EDIT: I see now that he's talking about historical beer styles, not process stuff. So I digress in the second half of this:
Mosher is awesome. He's really right, you know. There's a bazillion myths out there that just never die. And I know he does, like, a TON of research. He's read all the old history books and spent a lot of time at libraries, or something. The rest of us haven't. Mosher, of anyone, would know the truth. I have no doubts. Ron Pattinson, also!
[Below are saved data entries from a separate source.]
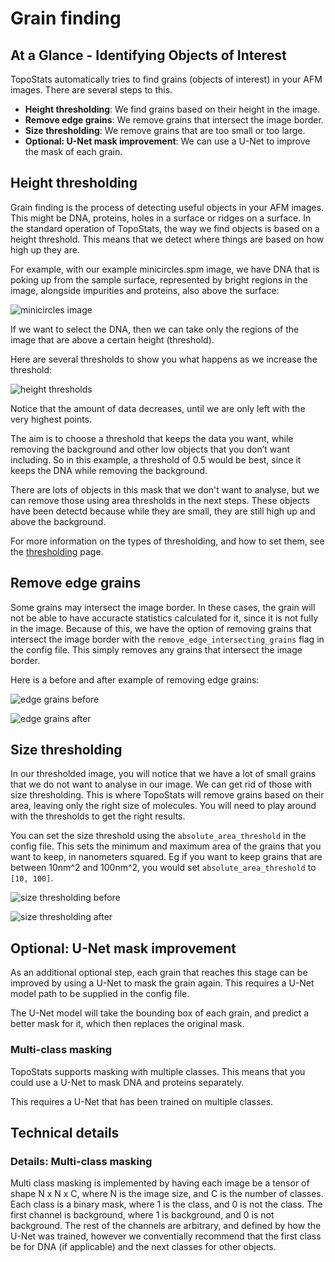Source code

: # Grain finding

## At a Glance - Identifying Objects of Interest

TopoStats automatically tries to find grains (objects of interest) in your AFM images. There are several steps to this.

- **Height thresholding**: We find grains based on their height in the image.
- **Remove edge grains**: We remove grains that intersect the image border.
- **Size thresholding**: We remove grains that are too small or too large.
- **Optional: U-Net mask improvement**: We can use a U-Net to improve the mask of each grain.

## Height thresholding

Grain finding is the process of detecting useful objects in your AFM images. This might be DNA, proteins, holes in a
surface or ridges on a surface.
In the standard operation of TopoStats, the way we find objects is based on a height threshold. This means that we
detect where things are based on how high up they are.

For example, with our example minicircles.spm image, we have DNA that is poking up from the sample surface, represented by
bright regions in the image, alongside impurities and proteins, also above the surface:

![minicircles image](../_static/images/grain_finding/grain_finding_minicircles.png)

If we want to select the DNA, then we can take only the regions of the image that are above a certain height
(threshold).

Here are several thresholds to show you what happens as we increase the threshold:

![height thresholds](../_static/images/grain_finding/grain_finding_grain_thresholds.png)

Notice that the amount of data decreases, until we are only left with the very highest points.

The aim is to choose a threshold that keeps the data you want, while removing the background and other low objects
that you don’t want including.
So in this example, a threshold of 0.5 would be best, since it keeps the DNA while removing the background.

There are lots of objects in this mask that we don't want to analyse, but we can remove those using area thresholds in
the next steps. These objects have been detectd because while they are small, they are still high up and above the
background.

For more information on the types of thresholding, and how to set them, see the [thresholding](thresholding.md) page.

## Remove edge grains

Some grains may intersect the image border. In these cases, the grain will not be able to have accuracte statistics
calculated for it, since it is not fully in the image. Because of this, we have the option of removing grains that
intersect the image border with the `remove_edge_intersecting_grains` flag in the config file. This simply removes
any grains that intersect the image border.

Here is a before and after example of removing edge grains:

![edge grains before](../_static/images/grain_finding/grain_finding_remove_edge_grains_before.png)

![edge grains after](../_static/images/grain_finding/grain_finding_remove_edge_grains_after.png)

## Size thresholding

In our thresholded image, you will notice that we have a lot of small grains that we do not want to analyse in our
image. We can get rid of those with size thresholding. This is where TopoStats will remove grains based on their area,
leaving only the right size of molecules. You will need to play around with the thresholds to get the right results.

You can set the size threshold using the `absolute_area_threshold` in the config file. This sets the minimum and
maximum area of the grains that you want to keep, in nanometers squared. Eg if you want to keep grains that are between
10nm^2 and 100nm^2, you would set `absolute_area_threshold` to `[10, 100]`.

![size thresholding before](../_static/images/grain_finding/grain_finding_size_thresholding_before.png)

![size thresholding after](../_static/images/grain_finding/grain_finding_size_thresholding_after.png)

## Optional: U-Net mask improvement

As an additional optional step, each grain that reaches this stage can be improved by using a U-Net to mask the grain
again. This requires a U-Net model path to be supplied in the config file.

The U-Net model will take the bounding box of each grain, and predict a better mask for it, which then replaces
the original mask.

### Multi-class masking

TopoStats supports masking with multiple classes. This means that you could use a U-Net to mask DNA and proteins
separately.

This requires a U-Net that has been trained on multiple classes.

## Technical details

### Details: Multi-class masking

Multi class masking is implemented by having each image be a tensor of shape N x N x C, where N is the image size,
and C is the number of classes. Each class is a binary mask, where 1 is the class, and 0 is not the class.
The first channel is background, where 1 is background, and 0 is not background. The rest of the channels
are arbitrary, and defined by how the U-Net was trained, however we conventially recommend that the first class
be for DNA (if applicable) and the next classes for other objects.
And then there's the process myths, of course, which Marshall Schott, Denny Conn, and others have been working so hard to dispel. How I brew today compared to how I brewed 10 years ago is.... reasonably different, based on what I've learned. It's got to be super friggin confusing for brand new homebrewers to try to make sense of anything, when they are handed a copy of Papazian or Palmer as the "bibles", but then they come on forums like this one or join a club, and everyone tells them "oh no, that's all wrong, everything you know is wrong". It's crazy how much this hobby is growing right now. Ten years ago, or 20 or 30..... so many friggin myths have been generated in recent history that just might never die because books last forever. It's going to be a friggin mess 100 or 200 years from now when someone tries to figure out what was known and learned during the American homebrew renaissance of the 1990s and 2000s, because man..... we've totally flip-flopped the common knowledge probably 100 times on 100 different topics. It's a mess!!